Soyez attentif à la clause de non-concurrence !

Soyez attentif à la clause de non-concurrence !

Vous signez un contrat de travail avec une clause de non-concurrence ?
Attention, cela peut avoir de sérieuses conséquences pour votre avenir professionnel.

La règle de droit est précise : pendant la durée de votre contrat de travail, et même en l'absence de clause écrite, vous ne devez exercer aucune activité concurrente de celle de votre employeur.

En quittant votre employeur, vous retrouvez votre entière liberté.

Sauf si vous avez signé une "clause de non-concurrence", qui prend effet à compter de la rupture du contrat de travail et vous interdit de travailler dans tel métier ou telle zone géographique pendant une ou plusieurs années.

La clause de non-concurrence doit être limitée

Elle doit l'être au moins pour l'un des trois éléments suivants : l'activité, le temps, l'espace. C'est-à-dire qu'une clause ne peut s'appliquer à une durée illimitée et au monde entier et qu'elle doit préciser une zone géographique (département, pays…) et une durée.

Le secteur d'activité lui aussi doit être limité. Votre employeur, une biscuiterie par exemple, ne pourrait vous interdire de travailler dans toute l'industrie agroalimentaire.

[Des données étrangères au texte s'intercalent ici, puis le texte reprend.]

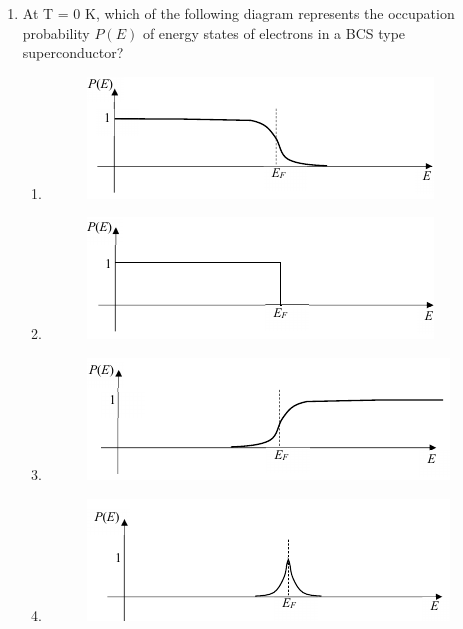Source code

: \documentclass[journal,12pt,onecolumn]{IEEEtran}
\theoremstyle{remark}
\begin{document}
\begin{enumerate}
\item
At T = 0 K, which of the following diagram represents the occupation probability $P(E)$ of energy states of electrons in a BCS type superconductor?
\begin{enumerate}
    \item \begin{figure}[H] \caption*{} \label{fig:44a}\includegraphics{figs/44a.png}\end{figure}%
    \item \begin{figure}[H] \caption*{} \label{fig:44b}\includegraphics{figs/44b.png}\end{figure}%
    \item \begin{figure}[H] \caption*{} \label{fig:44c}\includegraphics{figs/44c.png}\end{figure}%
    \item \begin{figure}[H] \caption*{} \label{fig:44d}\includegraphics{figs/44d.png}\end{figure}%
\end{enumerate}



\end{enumerate}
\end{document}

Si, à l'origine, ces clauses visaient à protéger les "secrets de fabrication" ou les fichiers de clientèle qu'un collaborateur indélicat aurait pu vouloir exploiter à son profit ou livrer à une entreprise concurrente, aujourd'hui, les clauses de non-concurrence se banalisent dans les contrats.

La clause peut devenir un handicap

Nous vous conseillons dans la mesure du possible, de refuser toute clause de non-concurrence qui risque de devenir un handicap. Si vous devez signer, vous pouvez demander une contrepartie financière et la faire figurer sur votre contrat.

Si vous avez signé une clause de non-concurrence lors de votre embauche ou en cours de contrat, vous devez vérifier lors de la rupture si votre projet d'installation à votre compte ou votre contrat avec un nouvel employeur respecte cet engagement. Dans le cas contraire, vous pouvez tenter une résiliation à l'amiable ou une annulation en justice.

La clause ne doit pas être trop restrictive

Les juges considèrent que les clauses de non-concurrence constituent une entrave au principe constitutionnel de la liberté du travail, aussi ont-ils tendance à les interpréter de façon restrictive ou à les annuler.

Ils estiment que, pour être légale, la clause de non-concurrence doit être "nécessaire à la protection des intérêts légitimes de l'entreprise".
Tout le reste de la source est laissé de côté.